Not keeping a trading history
Keeping a track record is important so you understand what methods worked and what didn’t.
Guidance
Like everything in life, we are all bound to make mistakes and this is also relevant in trading. Consulting experts and having the proper training is imperative in order to build your success.
Not doing research or lack of it
Sometimes we are all tempted to trade on just the basis of hearing some news or because someone is saying to do so. It is vital that before investing we do our own research and make logic decisions rather than just invest on the basis of a rumour or media pressure.
Chasing the price
A common mistake by beginners is that to chase the price. It is very normal to hear about a particular share or asset which is increasing constantly in value. What might happen is that at that point the price has already reached an important level and there is good probability that once you invest, the price will start decreasing as other traders will start to sell to take out their profits.
Fear of failure
Some traders are afraid to lose money and therefore they end up only pursue deals that carry very minimal risk. While risk control is important, at some point or another a trader need to step out of his/her comfort zone and getting use to higher level or risk in order to reap higher rewards.
Complacency
As time goes by and traders start making money, a very common risk which they face does not come from the market but is actually coming from the inside. Compalcency starts when they become too comfortable and lazy to do additional research or keep an eye on the market. This will end up badly as they will start losing money.
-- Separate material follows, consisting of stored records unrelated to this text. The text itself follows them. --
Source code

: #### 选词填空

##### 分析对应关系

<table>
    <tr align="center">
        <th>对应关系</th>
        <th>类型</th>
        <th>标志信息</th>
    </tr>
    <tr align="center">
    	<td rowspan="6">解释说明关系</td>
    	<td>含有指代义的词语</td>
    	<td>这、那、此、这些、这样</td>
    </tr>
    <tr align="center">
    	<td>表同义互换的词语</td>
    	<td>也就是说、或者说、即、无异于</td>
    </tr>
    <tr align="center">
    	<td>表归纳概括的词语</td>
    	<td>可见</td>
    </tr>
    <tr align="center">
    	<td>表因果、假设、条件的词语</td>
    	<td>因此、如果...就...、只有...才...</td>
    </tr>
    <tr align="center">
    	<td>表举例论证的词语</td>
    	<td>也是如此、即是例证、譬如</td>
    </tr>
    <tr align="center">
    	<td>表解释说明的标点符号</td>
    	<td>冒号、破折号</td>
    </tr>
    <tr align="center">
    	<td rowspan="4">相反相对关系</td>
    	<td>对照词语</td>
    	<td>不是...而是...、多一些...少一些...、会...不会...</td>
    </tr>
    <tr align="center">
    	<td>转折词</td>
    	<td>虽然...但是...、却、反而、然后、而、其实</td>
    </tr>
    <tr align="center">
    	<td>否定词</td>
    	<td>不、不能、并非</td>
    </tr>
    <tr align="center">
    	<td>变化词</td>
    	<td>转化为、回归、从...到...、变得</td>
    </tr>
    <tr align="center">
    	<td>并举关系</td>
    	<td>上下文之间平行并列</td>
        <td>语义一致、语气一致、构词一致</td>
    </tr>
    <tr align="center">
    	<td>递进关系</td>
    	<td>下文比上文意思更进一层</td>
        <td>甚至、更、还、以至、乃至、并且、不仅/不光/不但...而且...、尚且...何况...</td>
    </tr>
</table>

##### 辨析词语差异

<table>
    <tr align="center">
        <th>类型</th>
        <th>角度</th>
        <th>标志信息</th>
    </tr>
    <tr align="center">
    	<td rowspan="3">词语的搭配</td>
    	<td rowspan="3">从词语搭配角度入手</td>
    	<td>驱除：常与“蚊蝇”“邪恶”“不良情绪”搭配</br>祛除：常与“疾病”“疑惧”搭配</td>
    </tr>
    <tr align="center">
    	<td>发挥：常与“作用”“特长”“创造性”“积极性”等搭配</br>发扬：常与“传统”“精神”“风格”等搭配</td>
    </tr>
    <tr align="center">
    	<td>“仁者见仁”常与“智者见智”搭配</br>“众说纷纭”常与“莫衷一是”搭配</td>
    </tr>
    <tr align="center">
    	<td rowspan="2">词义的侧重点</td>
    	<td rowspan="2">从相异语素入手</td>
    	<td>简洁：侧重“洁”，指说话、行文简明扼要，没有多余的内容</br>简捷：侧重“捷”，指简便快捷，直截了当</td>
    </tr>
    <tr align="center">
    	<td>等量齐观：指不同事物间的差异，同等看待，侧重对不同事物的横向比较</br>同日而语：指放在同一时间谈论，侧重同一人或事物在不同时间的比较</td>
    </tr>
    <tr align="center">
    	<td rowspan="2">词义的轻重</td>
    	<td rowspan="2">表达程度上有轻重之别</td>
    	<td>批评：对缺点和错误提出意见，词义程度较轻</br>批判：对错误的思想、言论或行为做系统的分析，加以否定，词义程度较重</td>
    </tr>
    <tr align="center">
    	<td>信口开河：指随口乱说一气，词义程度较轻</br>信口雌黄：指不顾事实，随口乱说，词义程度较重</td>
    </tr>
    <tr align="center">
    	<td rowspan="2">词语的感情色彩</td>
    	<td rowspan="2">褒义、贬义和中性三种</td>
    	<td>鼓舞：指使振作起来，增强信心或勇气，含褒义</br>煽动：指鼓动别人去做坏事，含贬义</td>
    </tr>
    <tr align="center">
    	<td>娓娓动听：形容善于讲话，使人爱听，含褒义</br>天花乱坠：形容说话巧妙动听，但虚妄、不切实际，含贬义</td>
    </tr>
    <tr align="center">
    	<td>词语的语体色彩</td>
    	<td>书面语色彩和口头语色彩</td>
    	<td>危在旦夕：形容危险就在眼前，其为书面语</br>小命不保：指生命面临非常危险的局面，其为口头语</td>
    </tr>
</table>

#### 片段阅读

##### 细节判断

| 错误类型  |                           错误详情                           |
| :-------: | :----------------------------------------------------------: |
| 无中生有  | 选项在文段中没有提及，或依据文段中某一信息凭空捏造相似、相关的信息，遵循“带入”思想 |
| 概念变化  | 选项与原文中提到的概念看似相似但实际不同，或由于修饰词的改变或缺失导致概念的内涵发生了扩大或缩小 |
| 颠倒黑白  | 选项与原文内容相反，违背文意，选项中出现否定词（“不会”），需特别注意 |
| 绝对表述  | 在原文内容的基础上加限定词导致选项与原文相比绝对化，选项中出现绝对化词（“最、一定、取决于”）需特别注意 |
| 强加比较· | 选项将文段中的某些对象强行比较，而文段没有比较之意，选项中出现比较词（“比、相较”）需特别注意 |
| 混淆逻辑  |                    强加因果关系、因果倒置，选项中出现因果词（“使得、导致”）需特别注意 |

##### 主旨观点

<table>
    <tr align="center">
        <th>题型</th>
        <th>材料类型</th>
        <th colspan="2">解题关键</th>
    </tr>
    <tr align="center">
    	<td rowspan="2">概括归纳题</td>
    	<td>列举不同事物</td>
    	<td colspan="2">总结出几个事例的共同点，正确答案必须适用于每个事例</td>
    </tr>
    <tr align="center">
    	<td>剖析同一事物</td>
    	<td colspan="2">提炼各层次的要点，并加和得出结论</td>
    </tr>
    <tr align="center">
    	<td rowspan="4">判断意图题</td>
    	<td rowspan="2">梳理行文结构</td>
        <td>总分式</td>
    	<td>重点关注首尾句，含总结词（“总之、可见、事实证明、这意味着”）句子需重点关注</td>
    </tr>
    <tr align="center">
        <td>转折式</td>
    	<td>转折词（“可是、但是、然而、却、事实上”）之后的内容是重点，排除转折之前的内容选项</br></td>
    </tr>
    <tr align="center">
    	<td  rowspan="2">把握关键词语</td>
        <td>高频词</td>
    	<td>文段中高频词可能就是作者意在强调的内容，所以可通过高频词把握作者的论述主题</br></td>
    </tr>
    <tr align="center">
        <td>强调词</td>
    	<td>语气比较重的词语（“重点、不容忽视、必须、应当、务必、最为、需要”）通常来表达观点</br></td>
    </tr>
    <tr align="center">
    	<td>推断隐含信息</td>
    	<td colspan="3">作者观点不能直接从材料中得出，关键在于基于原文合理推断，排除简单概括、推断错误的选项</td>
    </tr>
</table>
Cutting losses short, let winners run
Psychology plays a vital role in trading. A common mistake done by many is that whenever we have a loosing position, we cut out our losses immediately without a proper risk strategy in place. This is because we have the fear that the price will continue to decrease and hence our loss will be bigger. On the other hand when a position is making a profit some tend to leave it open as they think that profits can keep on getting bigger without putting any limits and take out profits.
Big position sizes
Traders might become greedy and when there is an investment which is doing well, they might increase the position size in order to make a higher profit in a short time span.
How can you counter these difficulties?
- A) Learn the basic concepts and keep on learning. Even the most experienced traders do! A strong foundation is important in order to familiarize yourself with the markets, concepts and strategies involved.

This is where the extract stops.